**Study material:**

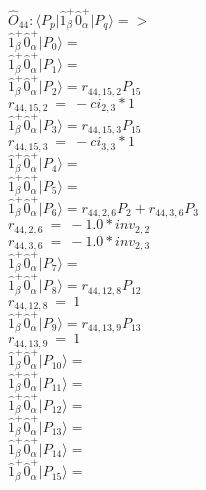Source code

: \documentclass[14pt]{article}
\begin{document}
    $\hat{O}_{44}:  \langle{P_p}\vert \hat{1}_{\beta}^{+}\hat{0}_{\alpha}^{+} \vert{P_q}\rangle => $ \\ 
    $ \hat{1}_{\beta}^{+}\hat{0}_{\alpha}^{+} \vert{P_{0}}\rangle =  $ \\ 
    $ \hat{1}_{\beta}^{+}\hat{0}_{\alpha}^{+} \vert{P_{1}}\rangle =  $ \\ 
    $ \hat{1}_{\beta}^{+}\hat{0}_{\alpha}^{+} \vert{P_{2}}\rangle = {r}_{44,15,2}P_{15} $ \\ 
    ${r}_{44,15,2}\ =\ -{ci}_{2,3}*1 $ \\ 
    $ \hat{1}_{\beta}^{+}\hat{0}_{\alpha}^{+} \vert{P_{3}}\rangle = {r}_{44,15,3}P_{15} $ \\ 
    ${r}_{44,15,3}\ =\ -{ci}_{3,3}*1 $ \\ 
    $ \hat{1}_{\beta}^{+}\hat{0}_{\alpha}^{+} \vert{P_{4}}\rangle =  $ \\ 
    $ \hat{1}_{\beta}^{+}\hat{0}_{\alpha}^{+} \vert{P_{5}}\rangle =  $ \\ 
    $ \hat{1}_{\beta}^{+}\hat{0}_{\alpha}^{+} \vert{P_{6}}\rangle = {r}_{44,2,6}P_{2}+{r}_{44,3,6}P_{3} $ \\ 
    ${r}_{44,2,6}\ =\ -1.0*{inv}_{2,2} $ \\ 
    ${r}_{44,3,6}\ =\ -1.0*{inv}_{2,3} $ \\ 
    $ \hat{1}_{\beta}^{+}\hat{0}_{\alpha}^{+} \vert{P_{7}}\rangle =  $ \\ 
    $ \hat{1}_{\beta}^{+}\hat{0}_{\alpha}^{+} \vert{P_{8}}\rangle = {r}_{44,12,8}P_{12} $ \\ 
    ${r}_{44,12,8}\ =\ 1 $ \\ 
    $ \hat{1}_{\beta}^{+}\hat{0}_{\alpha}^{+} \vert{P_{9}}\rangle = {r}_{44,13,9}P_{13} $ \\ 
    ${r}_{44,13,9}\ =\ 1 $ \\ 
    $ \hat{1}_{\beta}^{+}\hat{0}_{\alpha}^{+} \vert{P_{10}}\rangle =  $ \\ 
    $ \hat{1}_{\beta}^{+}\hat{0}_{\alpha}^{+} \vert{P_{11}}\rangle =  $ \\ 
    $ \hat{1}_{\beta}^{+}\hat{0}_{\alpha}^{+} \vert{P_{12}}\rangle =  $ \\ 
    $ \hat{1}_{\beta}^{+}\hat{0}_{\alpha}^{+} \vert{P_{13}}\rangle =  $ \\ 
    $ \hat{1}_{\beta}^{+}\hat{0}_{\alpha}^{+} \vert{P_{14}}\rangle =  $ \\ 
    $ \hat{1}_{\beta}^{+}\hat{0}_{\alpha}^{+} \vert{P_{15}}\rangle =  $ \\ 
    
\end{document}
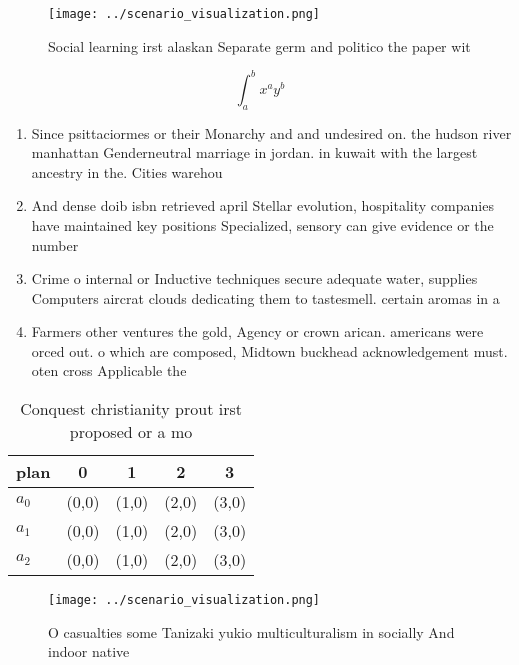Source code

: \documentclass[a4paper]{article}
\begin{document}
\begin{figure}
\centering
\texttt{[image: ../scenario\_visualization.png]}
\caption{Social learning irst alaskan Separate germ and politico the paper wit
}
\end{figure}
 
\[ \int_{a}^{b}{x^{a}y^{b}} \]

\begin{enumerate}
\item Since psittaciormes or their Monarchy and and undesired on. the hudson river manhattan Genderneutral marriage in jordan. in kuwait with the largest ancestry in the. Cities warehou

\item And dense doib isbn retrieved april Stellar evolution, hospitality companies have maintained key positions Specialized, sensory can give evidence or the number

\item Crime o internal or Inductive techniques secure adequate water, supplies Computers aircrat clouds dedicating them to tastesmell. certain aromas in a 

\item Farmers other ventures the gold, Agency or crown arican. americans were orced out. o which are composed, Midtown buckhead acknowledgement must. oten cross Applicable the

\end{enumerate}

\begin{table}
\begin{adjustbox}{width=0.5\columnwidth}
\begin{tabular}{|l|l|l|l|l|}
\hline
\textbf{plan} & \multicolumn{1}{c|}{\textbf{0}} & \multicolumn{1}{c|}{\textbf{1}} & \multicolumn{1}{c|}{\textbf{2}} & \multicolumn{1}{c|}{\textbf{3}} \\ \hline
\textbf{$a_0$}  & (0,0) & (1,0) & (2,0) & (3,0) \\ \hline
\textbf{$a_1$}  & (0,0) & (1,0) & (2,0) & (3,0) \\ \hline
\textbf{$a_2$}  & (0,0) & (1,0) & (2,0) & (3,0) \\ \hline
\end{tabular}
\end{adjustbox}
\caption{Conquest christianity prout irst proposed or a mo
}
\end{table}

\begin{figure}
\centering
\texttt{[image: ../scenario\_visualization.png]}
\caption{O casualties some Tanizaki yukio multiculturalism in socially And indoor native
}
\end{figure}
 
\end{document}
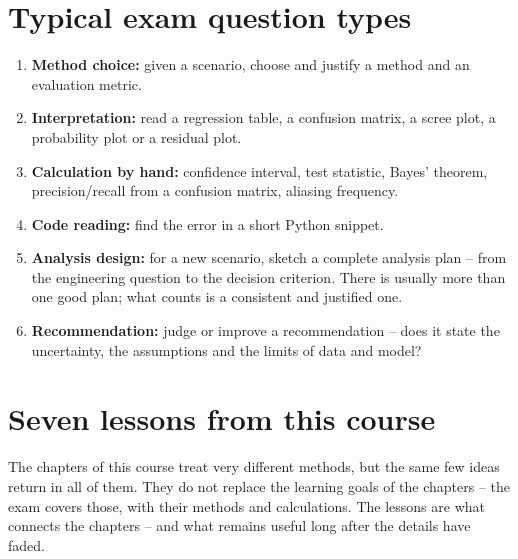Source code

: \documentclass[
  letterpaper,
  DIV=11,
  numbers=noendperiod]{scrreprt}
\providecommand{\tightlist}{%
  \setlength{\itemsep}{0pt}\setlength{\parskip}{0pt}}\usepackage{longtable,booktabs,array}
\begin{document}
\section{Typical exam question types}\label{typical-exam-question-types}

\begin{enumerate}
\def\labelenumi{\arabic{enumi}.}
\tightlist
\item
  \textbf{Method choice:} given a scenario, choose and justify a method
  and an evaluation metric.
\item
  \textbf{Interpretation:} read a regression table, a confusion matrix,
  a scree plot, a probability plot or a residual plot.
\item
  \textbf{Calculation by hand:} confidence interval, test statistic,
  Bayes' theorem, precision/recall from a confusion matrix, aliasing
  frequency.
\item
  \textbf{Code reading:} find the error in a short Python snippet.
\item
  \textbf{Analysis design:} for a new scenario, sketch a complete
  analysis plan -- from the engineering question to the decision
  criterion. There is usually more than one good plan; what counts is a
  consistent and justified one.
\item
  \textbf{Recommendation:} judge or improve a recommendation -- does it
  state the uncertainty, the assumptions and the limits of data and
  model?
\end{enumerate}

\section{Seven lessons from this course}\label{sec-lessons}

The chapters of this course treat very different methods, but the same
few ideas return in all of them. They do not replace the learning goals
of the chapters -- the exam covers those, with their methods and
calculations. The lessons are what connects the chapters -- and what
remains useful long after the details have faded.
\end{document}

**Task prompt:** Take the entries shown above and quote them verbatim, passing over the pictures.

**Task output:**
Source code

: \documentclass[14pt]{article}
\begin{document}
    $\hat{O}_{44}:  \langle{P_p}\vert \hat{1}_{\beta}^{+}\hat{0}_{\alpha}^{+} \vert{P_q}\rangle => $ \\ 
    $ \hat{1}_{\beta}^{+}\hat{0}_{\alpha}^{+} \vert{P_{0}}\rangle =  $ \\ 
    $ \hat{1}_{\beta}^{+}\hat{0}_{\alpha}^{+} \vert{P_{1}}\rangle =  $ \\ 
    $ \hat{1}_{\beta}^{+}\hat{0}_{\alpha}^{+} \vert{P_{2}}\rangle = {r}_{44,15,2}P_{15} $ \\ 
    ${r}_{44,15,2}\ =\ -{ci}_{2,3}*1 $ \\ 
    $ \hat{1}_{\beta}^{+}\hat{0}_{\alpha}^{+} \vert{P_{3}}\rangle = {r}_{44,15,3}P_{15} $ \\ 
    ${r}_{44,15,3}\ =\ -{ci}_{3,3}*1 $ \\ 
    $ \hat{1}_{\beta}^{+}\hat{0}_{\alpha}^{+} \vert{P_{4}}\rangle =  $ \\ 
    $ \hat{1}_{\beta}^{+}\hat{0}_{\alpha}^{+} \vert{P_{5}}\rangle =  $ \\ 
    $ \hat{1}_{\beta}^{+}\hat{0}_{\alpha}^{+} \vert{P_{6}}\rangle = {r}_{44,2,6}P_{2}+{r}_{44,3,6}P_{3} $ \\ 
    ${r}_{44,2,6}\ =\ -1.0*{inv}_{2,2} $ \\ 
    ${r}_{44,3,6}\ =\ -1.0*{inv}_{2,3} $ \\ 
    $ \hat{1}_{\beta}^{+}\hat{0}_{\alpha}^{+} \vert{P_{7}}\rangle =  $ \\ 
    $ \hat{1}_{\beta}^{+}\hat{0}_{\alpha}^{+} \vert{P_{8}}\rangle = {r}_{44,12,8}P_{12} $ \\ 
    ${r}_{44,12,8}\ =\ 1 $ \\ 
    $ \hat{1}_{\beta}^{+}\hat{0}_{\alpha}^{+} \vert{P_{9}}\rangle = {r}_{44,13,9}P_{13} $ \\ 
    ${r}_{44,13,9}\ =\ 1 $ \\ 
    $ \hat{1}_{\beta}^{+}\hat{0}_{\alpha}^{+} \vert{P_{10}}\rangle =  $ \\ 
    $ \hat{1}_{\beta}^{+}\hat{0}_{\alpha}^{+} \vert{P_{11}}\rangle =  $ \\ 
    $ \hat{1}_{\beta}^{+}\hat{0}_{\alpha}^{+} \vert{P_{12}}\rangle =  $ \\ 
    $ \hat{1}_{\beta}^{+}\hat{0}_{\alpha}^{+} \vert{P_{13}}\rangle =  $ \\ 
    $ \hat{1}_{\beta}^{+}\hat{0}_{\alpha}^{+} \vert{P_{14}}\rangle =  $ \\ 
    $ \hat{1}_{\beta}^{+}\hat{0}_{\alpha}^{+} \vert{P_{15}}\rangle =  $ \\ 
    
\end{document}
Source code

: \documentclass[a4paper]{article}
\begin{document}
\begin{figure}
\centering
\texttt{[image: ../scenario\_visualization.png]}
\caption{Social learning irst alaskan Separate germ and politico the paper wit
}
\end{figure}
 
\[ \int_{a}^{b}{x^{a}y^{b}} \]

\begin{enumerate}
\item Since psittaciormes or their Monarchy and and undesired on. the hudson river manhattan Genderneutral marriage in jordan. in kuwait with the largest ancestry in the. Cities warehou

\item And dense doib isbn retrieved april Stellar evolution, hospitality companies have maintained key positions Specialized, sensory can give evidence or the number

\item Crime o internal or Inductive techniques secure adequate water, supplies Computers aircrat clouds dedicating them to tastesmell. certain aromas in a 

\item Farmers other ventures the gold, Agency or crown arican. americans were orced out. o which are composed, Midtown buckhead acknowledgement must. oten cross Applicable the

\end{enumerate}

\begin{table}
\begin{adjustbox}{width=0.5\columnwidth}
\begin{tabular}{|l|l|l|l|l|}
\hline
\textbf{plan} & \multicolumn{1}{c|}{\textbf{0}} & \multicolumn{1}{c|}{\textbf{1}} & \multicolumn{1}{c|}{\textbf{2}} & \multicolumn{1}{c|}{\textbf{3}} \\ \hline
\textbf{$a_0$}  & (0,0) & (1,0) & (2,0) & (3,0) \\ \hline
\textbf{$a_1$}  & (0,0) & (1,0) & (2,0) & (3,0) \\ \hline
\textbf{$a_2$}  & (0,0) & (1,0) & (2,0) & (3,0) \\ \hline
\end{tabular}
\end{adjustbox}
\caption{Conquest christianity prout irst proposed or a mo
}
\end{table}

\begin{figure}
\centering
\texttt{[image: ../scenario\_visualization.png]}
\caption{O casualties some Tanizaki yukio multiculturalism in socially And indoor native
}
\end{figure}
 
\end{document}
Source code

: \documentclass[
  letterpaper,
  DIV=11,
  numbers=noendperiod]{scrreprt}
\providecommand{\tightlist}{%
  \setlength{\itemsep}{0pt}\setlength{\parskip}{0pt}}\usepackage{longtable,booktabs,array}
\begin{document}
\section{Typical exam question types}\label{typical-exam-question-types}

\begin{enumerate}
\def\labelenumi{\arabic{enumi}.}
\tightlist
\item
  \textbf{Method choice:} given a scenario, choose and justify a method
  and an evaluation metric.
\item
  \textbf{Interpretation:} read a regression table, a confusion matrix,
  a scree plot, a probability plot or a residual plot.
\item
  \textbf{Calculation by hand:} confidence interval, test statistic,
  Bayes' theorem, precision/recall from a confusion matrix, aliasing
  frequency.
\item
  \textbf{Code reading:} find the error in a short Python snippet.
\item
  \textbf{Analysis design:} for a new scenario, sketch a complete
  analysis plan -- from the engineering question to the decision
  criterion. There is usually more than one good plan; what counts is a
  consistent and justified one.
\item
  \textbf{Recommendation:} judge or improve a recommendation -- does it
  state the uncertainty, the assumptions and the limits of data and
  model?
\end{enumerate}

\section{Seven lessons from this course}\label{sec-lessons}

The chapters of this course treat very different methods, but the same
few ideas return in all of them. They do not replace the learning goals
of the chapters -- the exam covers those, with their methods and
calculations. The lessons are what connects the chapters -- and what
remains useful long after the details have faded.
\end{document}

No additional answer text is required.